На этот раз интуитивное постижение чужого таланта продвигается почти на уровне физиологии. Лосев вспоминает, как примерял пиджаки «с плеча» Бродского, гадает, что такого «было в его походке, осанке, что заставляло публику сторониться, расступаться». Когда опробовано осязание и зрение, очередь доходит даже до обоняния: «И уж совсем странное: я никогда не замечал, чтобы от него попахивало — потом или изо рта, хотя он и писал: «смрадно дыша и треща суставами»». Определение «гениальный» тоже как будто пробуется на вкус, ведь будучи произнесенным неискренне и невпопад, оно может привести к непоправимым последствиям: «А «гениальный» в смысле «очень-очень талантливый» пусть употребляют те, кто способен выговорить: «Старик, ты гений!» — и не сблевать». Подобное «доказательство от противного» в устах Лосева выглядит довольно убедительно. Во всяком случае, после выхода «Меандра» за Бродским надолго закрепится своеобразный «физиологический портрет».

 У последней книги Андрея Вознесенского печальная история. Новый сборник стихов был подготовлен самим поэтом к «некруглому юбилею – 77-летию», в итоге вышел уже после его смерти (ставшей для многих все же неожиданной). На страницах собраны стихи последних лет.

Конечно, имя Андрея Вознесенского значимо, и мало кому взбредет в голову отрицать роль его творчества для 1960–1970-х годов, когда поэты-эстрадники собирали стадионы и стихами жгли этим стадионам сердца, фактически заменив своими выступлениями социально-политическую жизнь в стране. Тогда в особом почете был стих звонкий, емкий и крикливый. Отдельной строкой шло словотворчество и работа над звукописью. Большое внимание уделялось визуальным текстам, перевертышам и разного рода анаграммам, проще говоря, формальной стороне поэзии. Андрей Вознесенский остался верен традиции.
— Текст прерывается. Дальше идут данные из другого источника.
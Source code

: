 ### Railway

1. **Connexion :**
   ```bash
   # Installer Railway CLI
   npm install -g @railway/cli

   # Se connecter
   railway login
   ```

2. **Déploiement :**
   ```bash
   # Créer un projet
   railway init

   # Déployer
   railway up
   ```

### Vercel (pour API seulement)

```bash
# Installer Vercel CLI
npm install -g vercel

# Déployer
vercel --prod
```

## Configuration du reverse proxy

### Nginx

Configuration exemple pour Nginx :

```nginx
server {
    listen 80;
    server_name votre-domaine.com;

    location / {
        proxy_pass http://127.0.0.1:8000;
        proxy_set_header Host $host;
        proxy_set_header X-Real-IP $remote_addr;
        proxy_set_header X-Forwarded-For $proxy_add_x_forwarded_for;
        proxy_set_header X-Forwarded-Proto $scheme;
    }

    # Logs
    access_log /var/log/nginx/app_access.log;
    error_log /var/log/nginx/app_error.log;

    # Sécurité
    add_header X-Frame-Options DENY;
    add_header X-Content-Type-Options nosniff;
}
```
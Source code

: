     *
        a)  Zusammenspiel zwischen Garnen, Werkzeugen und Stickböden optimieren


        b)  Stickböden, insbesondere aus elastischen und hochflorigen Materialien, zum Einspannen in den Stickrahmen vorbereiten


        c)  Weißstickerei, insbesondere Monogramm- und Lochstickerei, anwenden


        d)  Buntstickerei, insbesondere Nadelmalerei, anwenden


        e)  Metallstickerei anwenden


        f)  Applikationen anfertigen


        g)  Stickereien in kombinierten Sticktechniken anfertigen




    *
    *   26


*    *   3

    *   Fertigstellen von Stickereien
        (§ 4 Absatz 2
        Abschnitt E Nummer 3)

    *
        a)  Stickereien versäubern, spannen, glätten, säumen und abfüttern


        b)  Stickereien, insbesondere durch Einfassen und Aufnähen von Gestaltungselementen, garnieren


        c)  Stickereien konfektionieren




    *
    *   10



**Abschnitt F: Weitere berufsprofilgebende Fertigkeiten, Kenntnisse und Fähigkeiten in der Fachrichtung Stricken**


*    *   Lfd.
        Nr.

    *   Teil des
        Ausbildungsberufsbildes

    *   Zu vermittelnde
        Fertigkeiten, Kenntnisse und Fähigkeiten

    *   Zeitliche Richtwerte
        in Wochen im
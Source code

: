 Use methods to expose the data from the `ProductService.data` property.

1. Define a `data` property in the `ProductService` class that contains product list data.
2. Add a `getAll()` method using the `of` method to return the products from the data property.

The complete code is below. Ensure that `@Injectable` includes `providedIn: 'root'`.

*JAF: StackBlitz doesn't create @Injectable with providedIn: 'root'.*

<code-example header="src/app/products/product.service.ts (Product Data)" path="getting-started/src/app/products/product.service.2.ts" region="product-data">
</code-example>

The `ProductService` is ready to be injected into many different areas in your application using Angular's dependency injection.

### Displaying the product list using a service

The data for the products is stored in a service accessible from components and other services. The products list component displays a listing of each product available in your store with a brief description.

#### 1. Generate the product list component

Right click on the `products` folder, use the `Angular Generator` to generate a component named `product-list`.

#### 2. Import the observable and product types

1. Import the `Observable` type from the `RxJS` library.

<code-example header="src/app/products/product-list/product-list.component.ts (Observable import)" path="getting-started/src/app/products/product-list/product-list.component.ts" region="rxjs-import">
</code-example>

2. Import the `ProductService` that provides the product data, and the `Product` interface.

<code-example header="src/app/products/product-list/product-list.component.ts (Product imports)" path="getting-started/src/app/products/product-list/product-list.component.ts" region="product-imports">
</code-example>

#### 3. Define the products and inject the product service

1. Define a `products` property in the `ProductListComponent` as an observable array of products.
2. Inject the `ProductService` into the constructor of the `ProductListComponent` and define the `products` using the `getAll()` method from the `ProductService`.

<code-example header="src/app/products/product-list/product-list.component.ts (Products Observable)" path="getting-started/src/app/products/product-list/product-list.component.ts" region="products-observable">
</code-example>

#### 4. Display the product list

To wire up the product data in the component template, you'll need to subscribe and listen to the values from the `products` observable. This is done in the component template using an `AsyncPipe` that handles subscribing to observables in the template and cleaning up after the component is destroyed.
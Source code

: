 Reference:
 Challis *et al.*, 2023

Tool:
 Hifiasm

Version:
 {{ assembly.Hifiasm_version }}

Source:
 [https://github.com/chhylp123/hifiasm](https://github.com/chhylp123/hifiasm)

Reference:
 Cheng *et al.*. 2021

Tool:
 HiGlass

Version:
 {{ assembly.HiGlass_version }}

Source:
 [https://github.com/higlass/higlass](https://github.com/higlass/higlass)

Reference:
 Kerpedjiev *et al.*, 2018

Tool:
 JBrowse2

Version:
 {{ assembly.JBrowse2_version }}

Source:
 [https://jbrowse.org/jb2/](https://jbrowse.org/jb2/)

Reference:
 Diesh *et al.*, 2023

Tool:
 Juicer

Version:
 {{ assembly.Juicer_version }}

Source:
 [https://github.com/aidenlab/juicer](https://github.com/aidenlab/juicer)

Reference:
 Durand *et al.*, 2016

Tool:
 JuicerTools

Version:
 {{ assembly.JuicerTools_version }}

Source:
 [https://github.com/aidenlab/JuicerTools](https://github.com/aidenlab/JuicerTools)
Однако сегодня языковые поиски поэта смотрятся достаточно неоднозначно, а местами и очень странно (хотя нужно отдать должное Вознесенскому, он ни на минуту не останавливался, стараясь идти в ногу со временем). В работе со словом он был мастером признанным, но человеком, судя по всему, увлекающимся. Ведь достаточно часто рядом со стихами неплохими и интересными встречается поэтическая тарабарщина, граничащая чуть ли не со знаменитым крученыховским «Дыр бул щур». «Мракобес, но не бездарен / муж Дарьин. / Не плох. Лоялен. / Лох Лялин» и так далее. Создается такое впечатление, будто Вознесенскому доставлял удовольствие сам процесс рифмования, что, в принципе, тоже неплохо. Ведь чтобы ни сказали критики, техническая сторона поэзии Вознесенского сильна. Думается, на любом поэтическом турнире Андрей Андреевич (будь он ныне жив) дал бы фору всякому ныне пишущему поэту, выхватывая рифмы на лету.